KARACHI: The business community of Karachi has suggested that the government should make significant cut in taxes in the upcoming budget, which will help revive the businesses on the brink of bankruptcies owing to coronavirus.
During an online meeting between Karachi Chamber of Commerce and Industry (KCCI) and the Federal Board of Revenue (FBR) to discuss the proposals of KCCI for the Federal Budget 2020-21, KCCI President Agha Shahab Ahmed Khan said that the government should focus on extending support to the trader and industries to ensure their survival.
FBR Chairperson Nausheen Javaid admitted that in the prevailing economic scenario the taxation policies and upcoming federal budget should be formulated to help the trade and industry to cope with new challenges.
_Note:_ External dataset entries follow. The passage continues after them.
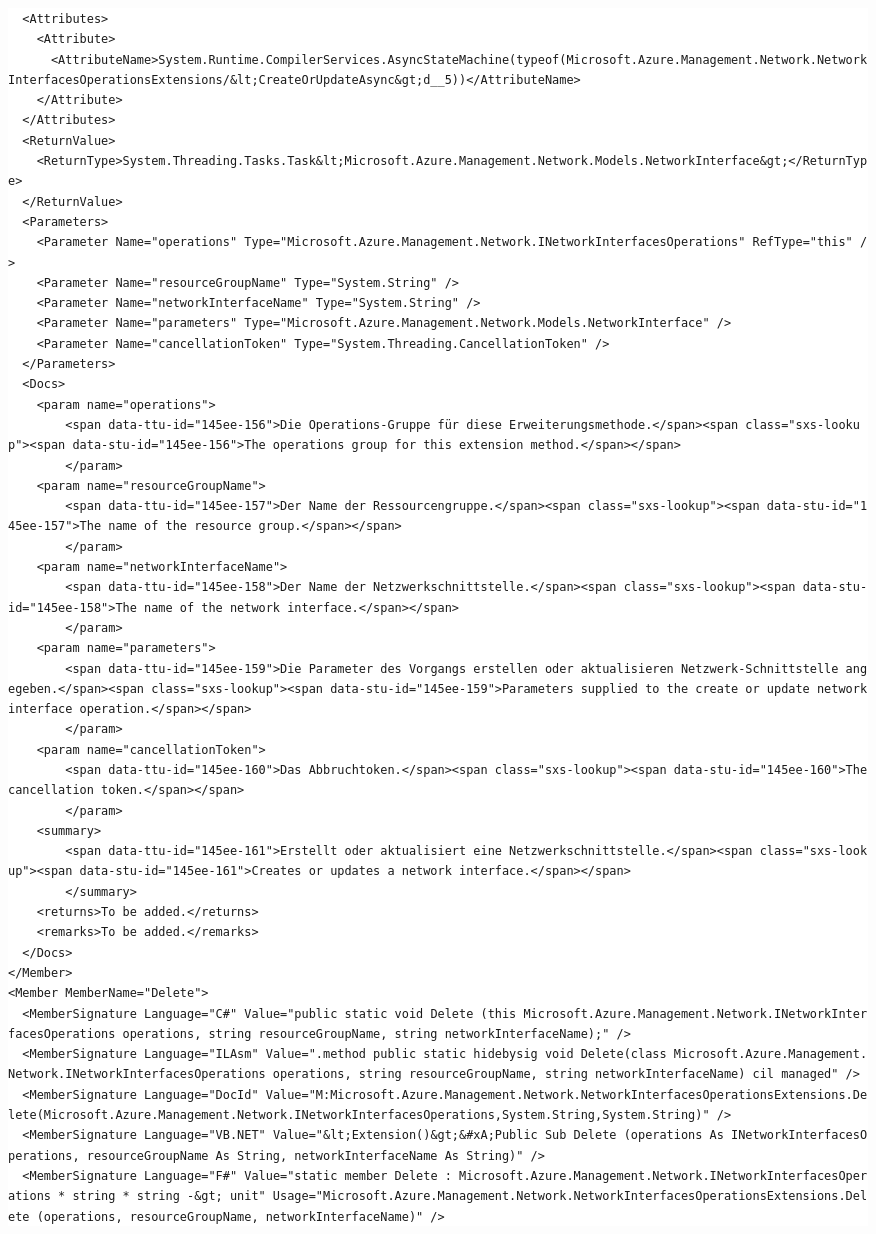       <Attributes>
        <Attribute>
          <AttributeName>System.Runtime.CompilerServices.AsyncStateMachine(typeof(Microsoft.Azure.Management.Network.NetworkInterfacesOperationsExtensions/&lt;CreateOrUpdateAsync&gt;d__5))</AttributeName>
        </Attribute>
      </Attributes>
      <ReturnValue>
        <ReturnType>System.Threading.Tasks.Task&lt;Microsoft.Azure.Management.Network.Models.NetworkInterface&gt;</ReturnType>
      </ReturnValue>
      <Parameters>
        <Parameter Name="operations" Type="Microsoft.Azure.Management.Network.INetworkInterfacesOperations" RefType="this" />
        <Parameter Name="resourceGroupName" Type="System.String" />
        <Parameter Name="networkInterfaceName" Type="System.String" />
        <Parameter Name="parameters" Type="Microsoft.Azure.Management.Network.Models.NetworkInterface" />
        <Parameter Name="cancellationToken" Type="System.Threading.CancellationToken" />
      </Parameters>
      <Docs>
        <param name="operations">
            <span data-ttu-id="145ee-156">Die Operations-Gruppe für diese Erweiterungsmethode.</span><span class="sxs-lookup"><span data-stu-id="145ee-156">The operations group for this extension method.</span></span>
            </param>
        <param name="resourceGroupName">
            <span data-ttu-id="145ee-157">Der Name der Ressourcengruppe.</span><span class="sxs-lookup"><span data-stu-id="145ee-157">The name of the resource group.</span></span>
            </param>
        <param name="networkInterfaceName">
            <span data-ttu-id="145ee-158">Der Name der Netzwerkschnittstelle.</span><span class="sxs-lookup"><span data-stu-id="145ee-158">The name of the network interface.</span></span>
            </param>
        <param name="parameters">
            <span data-ttu-id="145ee-159">Die Parameter des Vorgangs erstellen oder aktualisieren Netzwerk-Schnittstelle angegeben.</span><span class="sxs-lookup"><span data-stu-id="145ee-159">Parameters supplied to the create or update network interface operation.</span></span>
            </param>
        <param name="cancellationToken">
            <span data-ttu-id="145ee-160">Das Abbruchtoken.</span><span class="sxs-lookup"><span data-stu-id="145ee-160">The cancellation token.</span></span>
            </param>
        <summary>
            <span data-ttu-id="145ee-161">Erstellt oder aktualisiert eine Netzwerkschnittstelle.</span><span class="sxs-lookup"><span data-stu-id="145ee-161">Creates or updates a network interface.</span></span>
            </summary>
        <returns>To be added.</returns>
        <remarks>To be added.</remarks>
      </Docs>
    </Member>
    <Member MemberName="Delete">
      <MemberSignature Language="C#" Value="public static void Delete (this Microsoft.Azure.Management.Network.INetworkInterfacesOperations operations, string resourceGroupName, string networkInterfaceName);" />
      <MemberSignature Language="ILAsm" Value=".method public static hidebysig void Delete(class Microsoft.Azure.Management.Network.INetworkInterfacesOperations operations, string resourceGroupName, string networkInterfaceName) cil managed" />
      <MemberSignature Language="DocId" Value="M:Microsoft.Azure.Management.Network.NetworkInterfacesOperationsExtensions.Delete(Microsoft.Azure.Management.Network.INetworkInterfacesOperations,System.String,System.String)" />
      <MemberSignature Language="VB.NET" Value="&lt;Extension()&gt;&#xA;Public Sub Delete (operations As INetworkInterfacesOperations, resourceGroupName As String, networkInterfaceName As String)" />
      <MemberSignature Language="F#" Value="static member Delete : Microsoft.Azure.Management.Network.INetworkInterfacesOperations * string * string -&gt; unit" Usage="Microsoft.Azure.Management.Network.NetworkInterfacesOperationsExtensions.Delete (operations, resourceGroupName, networkInterfaceName)" />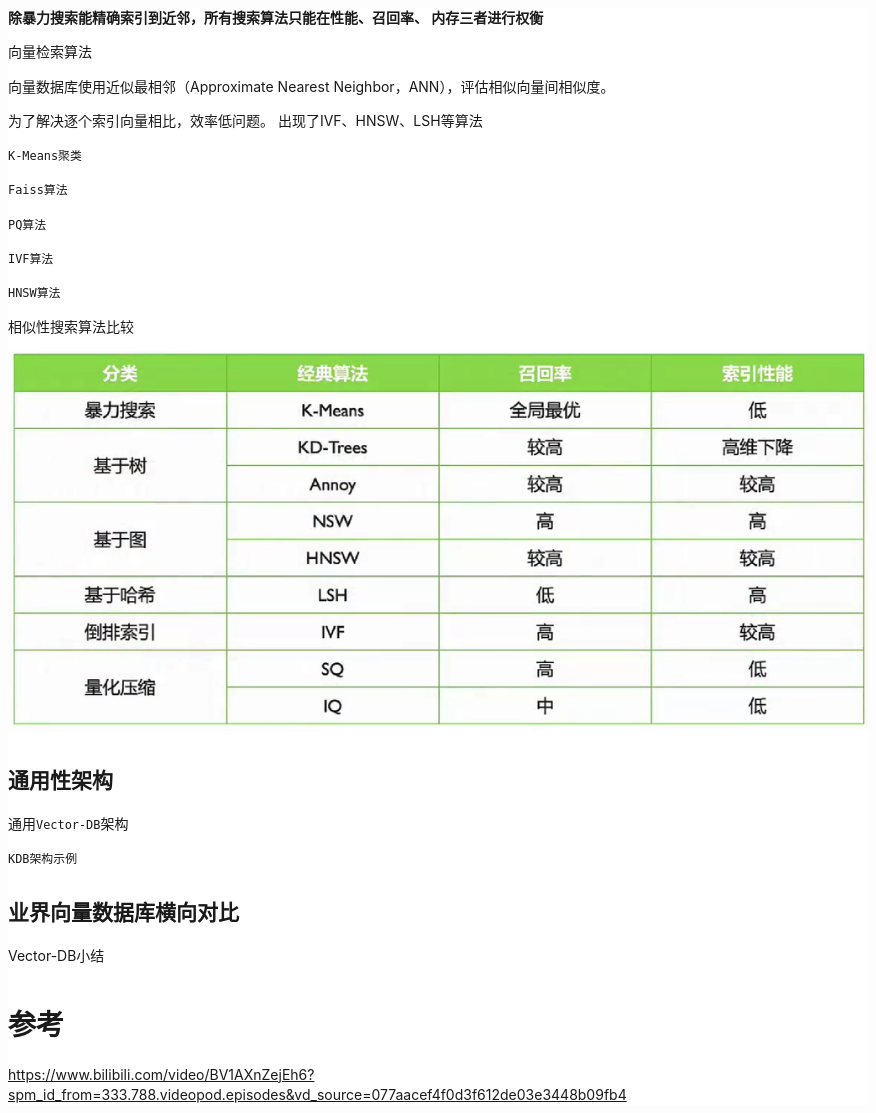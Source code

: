 

**除暴力搜索能精确索引到近邻，所有搜索算法只能在性能、召回率、 内存三者进行权衡**



向量检索算法

向量数据库使用近似最相邻（Approximate Nearest Neighbor，ANN），评估相似向量间相似度。

为了解决逐个索引向量相比，效率低问题。 出现了IVF、HNSW、LSH等算法



`K-Means聚类`

`Faiss算法`

`PQ算法`

`IVF算法`

`HNSW算法`



相似性搜索算法比较

![image-20241129223955381](images/image-20241129223955381.png)





## 通用性架构

通用`Vector-DB`架构

`KDB架构示例`



## 业界向量数据库横向对比

Vector-DB小结



# 参考

https://www.bilibili.com/video/BV1AXnZejEh6?spm_id_from=333.788.videopod.episodes&vd_source=077aacef4f0d3f612de03e3448b09fb4

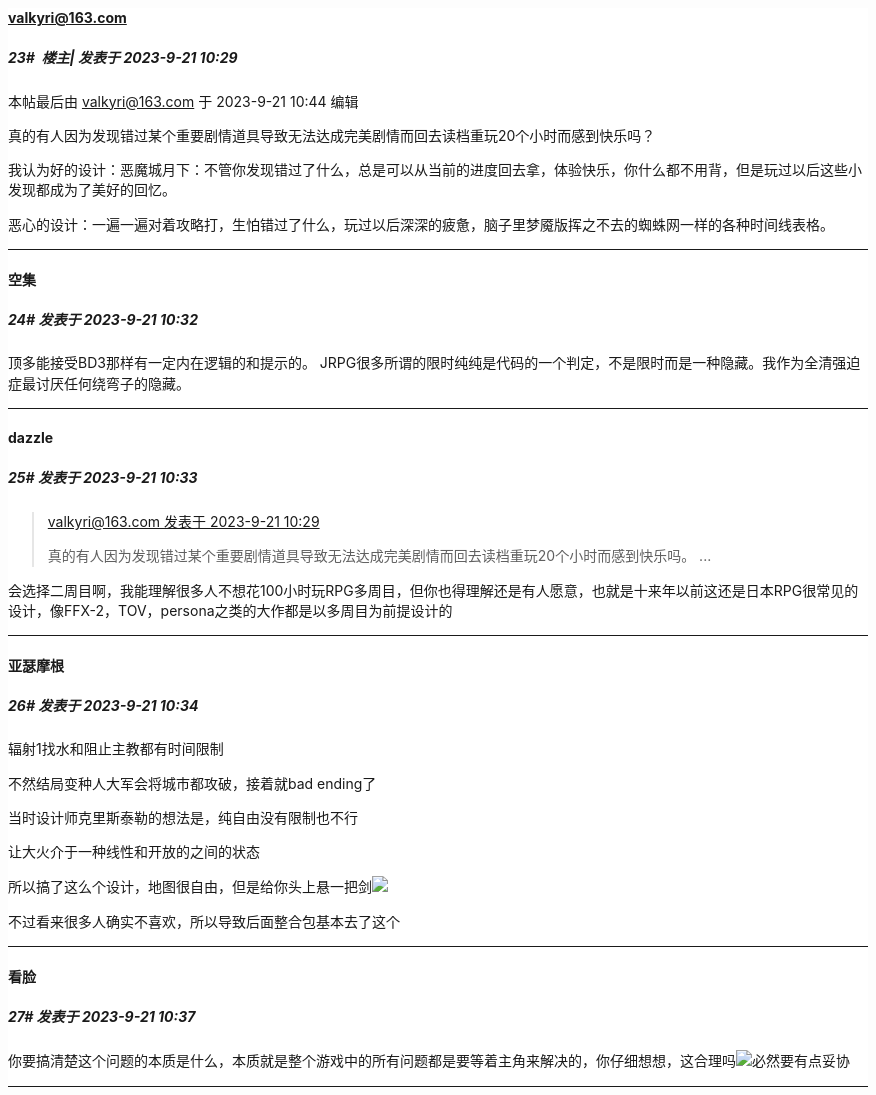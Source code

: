####  valkyri@163.com  
##### 23#         楼主| 发表于 2023-9-21 10:29

 本帖最后由 valkyri@163.com 于 2023-9-21 10:44 编辑 

真的有人因为发现错过某个重要剧情道具导致无法达成完美剧情而回去读档重玩20个小时而感到快乐吗？ 

我认为好的设计：恶魔城月下：不管你发现错过了什么，总是可以从当前的进度回去拿，体验快乐，你什么都不用背，但是玩过以后这些小发现都成为了美好的回忆。

恶心的设计：一遍一遍对着攻略打，生怕错过了什么，玩过以后深深的疲惫，脑子里梦魇版挥之不去的蜘蛛网一样的各种时间线表格。

*****

####  空集  
##### 24#       发表于 2023-9-21 10:32

顶多能接受BD3那样有一定内在逻辑的和提示的。 JRPG很多所谓的限时纯纯是代码的一个判定，不是限时而是一种隐藏。我作为全清强迫症最讨厌任何绕弯子的隐藏。

*****

####  dazzle  
##### 25#       发表于 2023-9-21 10:33

<blockquote><a href="httphttps://bbs.saraba1st.com/2b/forum.php?mod=redirect&amp;goto=findpost&amp;pid=62479078&amp;ptid=2153652" target="_blank">valkyri@163.com 发表于 2023-9-21 10:29</a>

真的有人因为发现错过某个重要剧情道具导致无法达成完美剧情而回去读档重玩20个小时而感到快乐吗。 ...</blockquote>
会选择二周目啊，我能理解很多人不想花100小时玩RPG多周目，但你也得理解还是有人愿意，也就是十来年以前这还是日本RPG很常见的设计，像FFX-2，TOV，persona之类的大作都是以多周目为前提设计的

*****

####  亚瑟摩根  
##### 26#       发表于 2023-9-21 10:34

辐射1找水和阻止主教都有时间限制

不然结局变种人大军会将城市都攻破，接着就bad ending了

当时设计师克里斯泰勒的想法是，纯自由没有限制也不行

让大火介于一种线性和开放的之间的状态

所以搞了这么个设计，地图很自由，但是给你头上悬一把剑<img src="https://static.saraba1st.com/image/smiley/face2017/067.png" referrerpolicy="no-referrer">

不过看来很多人确实不喜欢，所以导致后面整合包基本去了这个

*****

####  看脸  
##### 27#       发表于 2023-9-21 10:37

你要搞清楚这个问题的本质是什么，本质就是整个游戏中的所有问题都是要等着主角来解决的，你仔细想想，这合理吗<img src="https://static.saraba1st.com/image/smiley/face2017/067.png" referrerpolicy="no-referrer">必然要有点妥协

*****
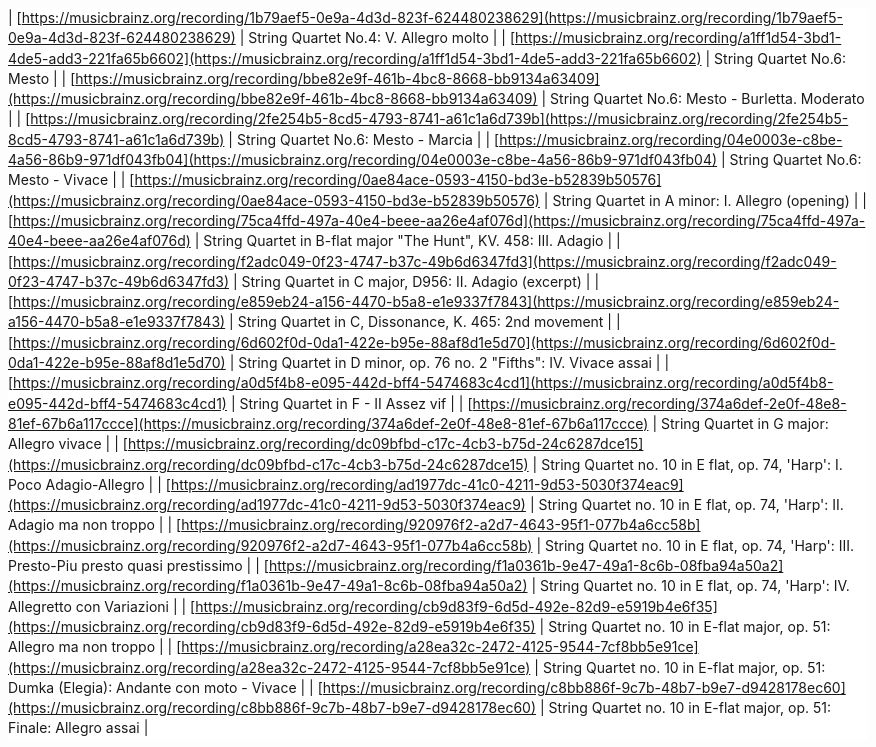 | [https://musicbrainz.org/recording/1b79aef5-0e9a-4d3d-823f-624480238629](https://musicbrainz.org/recording/1b79aef5-0e9a-4d3d-823f-624480238629) | String Quartet No.4: V. Allegro molto                                                                                                                      |
| [https://musicbrainz.org/recording/a1ff1d54-3bd1-4de5-add3-221fa65b6602](https://musicbrainz.org/recording/a1ff1d54-3bd1-4de5-add3-221fa65b6602) | String Quartet No.6: Mesto                                                                                                                                 |
| [https://musicbrainz.org/recording/bbe82e9f-461b-4bc8-8668-bb9134a63409](https://musicbrainz.org/recording/bbe82e9f-461b-4bc8-8668-bb9134a63409) | String Quartet No.6: Mesto - Burletta. Moderato                                                                                                            |
| [https://musicbrainz.org/recording/2fe254b5-8cd5-4793-8741-a61c1a6d739b](https://musicbrainz.org/recording/2fe254b5-8cd5-4793-8741-a61c1a6d739b) | String Quartet No.6: Mesto - Marcia                                                                                                                        |
| [https://musicbrainz.org/recording/04e0003e-c8be-4a56-86b9-971df043fb04](https://musicbrainz.org/recording/04e0003e-c8be-4a56-86b9-971df043fb04) | String Quartet No.6: Mesto - Vivace                                                                                                                        |
| [https://musicbrainz.org/recording/0ae84ace-0593-4150-bd3e-b52839b50576](https://musicbrainz.org/recording/0ae84ace-0593-4150-bd3e-b52839b50576) | String Quartet in A minor: I. Allegro (opening)                                                                                                            |
| [https://musicbrainz.org/recording/75ca4ffd-497a-40e4-beee-aa26e4af076d](https://musicbrainz.org/recording/75ca4ffd-497a-40e4-beee-aa26e4af076d) | String Quartet in B-flat major "The Hunt", KV. 458: III. Adagio                                                                                            |
| [https://musicbrainz.org/recording/f2adc049-0f23-4747-b37c-49b6d6347fd3](https://musicbrainz.org/recording/f2adc049-0f23-4747-b37c-49b6d6347fd3) | String Quartet in C major, D956: II. Adagio (excerpt)                                                                                                      |
| [https://musicbrainz.org/recording/e859eb24-a156-4470-b5a8-e1e9337f7843](https://musicbrainz.org/recording/e859eb24-a156-4470-b5a8-e1e9337f7843) | String Quartet in C, Dissonance, K. 465: 2nd movement                                                                                                      |
| [https://musicbrainz.org/recording/6d602f0d-0da1-422e-b95e-88af8d1e5d70](https://musicbrainz.org/recording/6d602f0d-0da1-422e-b95e-88af8d1e5d70) | String Quartet in D minor, op. 76 no. 2 "Fifths": IV. Vivace assai                                                                                         |
| [https://musicbrainz.org/recording/a0d5f4b8-e095-442d-bff4-5474683c4cd1](https://musicbrainz.org/recording/a0d5f4b8-e095-442d-bff4-5474683c4cd1) | String Quartet in F - II Assez vif                                                                                                                         |
| [https://musicbrainz.org/recording/374a6def-2e0f-48e8-81ef-67b6a117ccce](https://musicbrainz.org/recording/374a6def-2e0f-48e8-81ef-67b6a117ccce) | String Quartet in G major: Allegro vivace                                                                                                                  |
| [https://musicbrainz.org/recording/dc09bfbd-c17c-4cb3-b75d-24c6287dce15](https://musicbrainz.org/recording/dc09bfbd-c17c-4cb3-b75d-24c6287dce15) | String Quartet no. 10 in E flat, op. 74, 'Harp': I. Poco Adagio-Allegro                                                                                    |
| [https://musicbrainz.org/recording/ad1977dc-41c0-4211-9d53-5030f374eac9](https://musicbrainz.org/recording/ad1977dc-41c0-4211-9d53-5030f374eac9) | String Quartet no. 10 in E flat, op. 74, 'Harp': II. Adagio ma non troppo                                                                                  |
| [https://musicbrainz.org/recording/920976f2-a2d7-4643-95f1-077b4a6cc58b](https://musicbrainz.org/recording/920976f2-a2d7-4643-95f1-077b4a6cc58b) | String Quartet no. 10 in E flat, op. 74, 'Harp': III. Presto-Piu presto quasi prestissimo                                                                  |
| [https://musicbrainz.org/recording/f1a0361b-9e47-49a1-8c6b-08fba94a50a2](https://musicbrainz.org/recording/f1a0361b-9e47-49a1-8c6b-08fba94a50a2) | String Quartet no. 10 in E flat, op. 74, 'Harp': IV. Allegretto con Variazioni                                                                             |
| [https://musicbrainz.org/recording/cb9d83f9-6d5d-492e-82d9-e5919b4e6f35](https://musicbrainz.org/recording/cb9d83f9-6d5d-492e-82d9-e5919b4e6f35) | String Quartet no. 10 in E-flat major, op. 51: Allegro ma non troppo                                                                                       |
| [https://musicbrainz.org/recording/a28ea32c-2472-4125-9544-7cf8bb5e91ce](https://musicbrainz.org/recording/a28ea32c-2472-4125-9544-7cf8bb5e91ce) | String Quartet no. 10 in E-flat major, op. 51: Dumka (Elegia): Andante con moto - Vivace                                                                   |
| [https://musicbrainz.org/recording/c8bb886f-9c7b-48b7-b9e7-d9428178ec60](https://musicbrainz.org/recording/c8bb886f-9c7b-48b7-b9e7-d9428178ec60) | String Quartet no. 10 in E-flat major, op. 51: Finale: Allegro assai                                                                                       |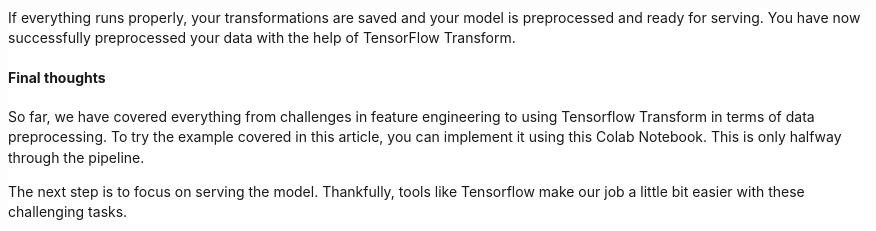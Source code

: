 If everything runs properly, your transformations are saved and your model is preprocessed and ready for serving. You have now successfully preprocessed your data with the help of TensorFlow Transform.

#### Final thoughts

So far, we have covered everything from challenges in feature engineering to using Tensorflow Transform in terms of data preprocessing. To try the example covered in this article, you can implement it using this Colab Notebook. This is only halfway through the pipeline.

The next step is to focus on serving the model. Thankfully, tools like Tensorflow make our job a little bit easier with these challenging tasks. 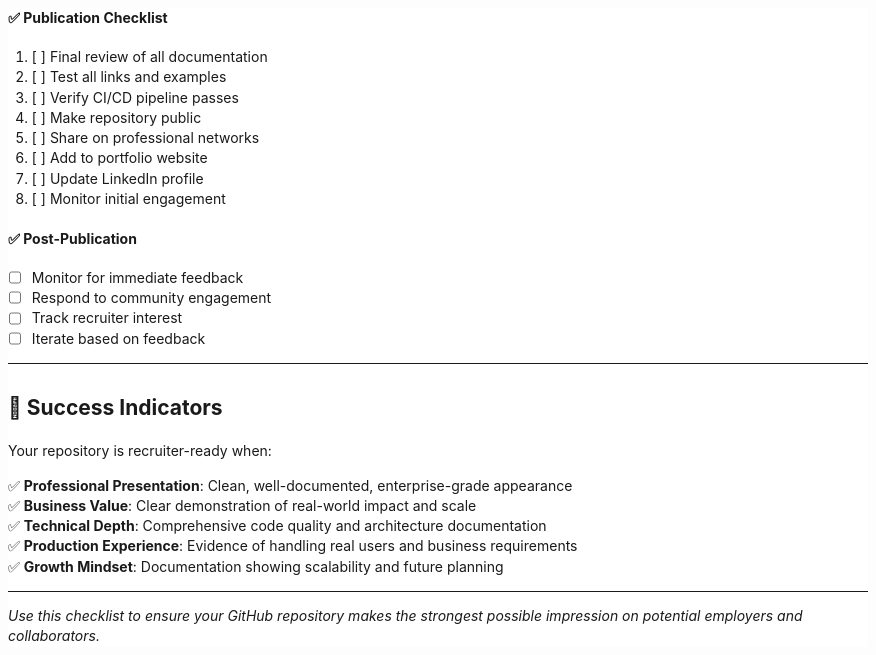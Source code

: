 #### ✅ Publication Checklist
1. [ ] Final review of all documentation
2. [ ] Test all links and examples
3. [ ] Verify CI/CD pipeline passes
4. [ ] Make repository public
5. [ ] Share on professional networks
6. [ ] Add to portfolio website
7. [ ] Update LinkedIn profile
8. [ ] Monitor initial engagement

#### ✅ Post-Publication
- [ ] Monitor for immediate feedback
- [ ] Respond to community engagement
- [ ] Track recruiter interest
- [ ] Iterate based on feedback

---

## 🎯 Success Indicators

Your repository is recruiter-ready when:

✅ **Professional Presentation**: Clean, well-documented, enterprise-grade appearance  
✅ **Business Value**: Clear demonstration of real-world impact and scale  
✅ **Technical Depth**: Comprehensive code quality and architecture documentation  
✅ **Production Experience**: Evidence of handling real users and business requirements  
✅ **Growth Mindset**: Documentation showing scalability and future planning  

---

*Use this checklist to ensure your GitHub repository makes the strongest possible impression on potential employers and collaborators.*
On the occasion, KCCI proposed to withdraw 3% further tax on local sales to unregistered buyers, which was initially 1% imposed through the Finance Act 2013. FBR Inland Revenue Policy Member pronounced that a proposal is under consideration to reduce the rate to 1% instead of 3% in the FY2020-21 and to zero per cent in the next fiscal year.
Moreover, the chamber has recommended a reduction in sales tax from 17% to a single digit. Inland Revenue Policy member accepted that the FBR will review the rate and recommend rationalising the same in the budget 2020-21. He further added that other relief measures in sales tax and other levies are also under consideration during the prevailing crisis due to Covid-19, which are outside the scope of federal budget 2020-21.
KCCI suggested reducing the WHT rate to 1%. The FBR official assured that the rate of WHT on local supply of goods will be rationalised as proposed.
Published in The Express Tribune, April 18th, 2020.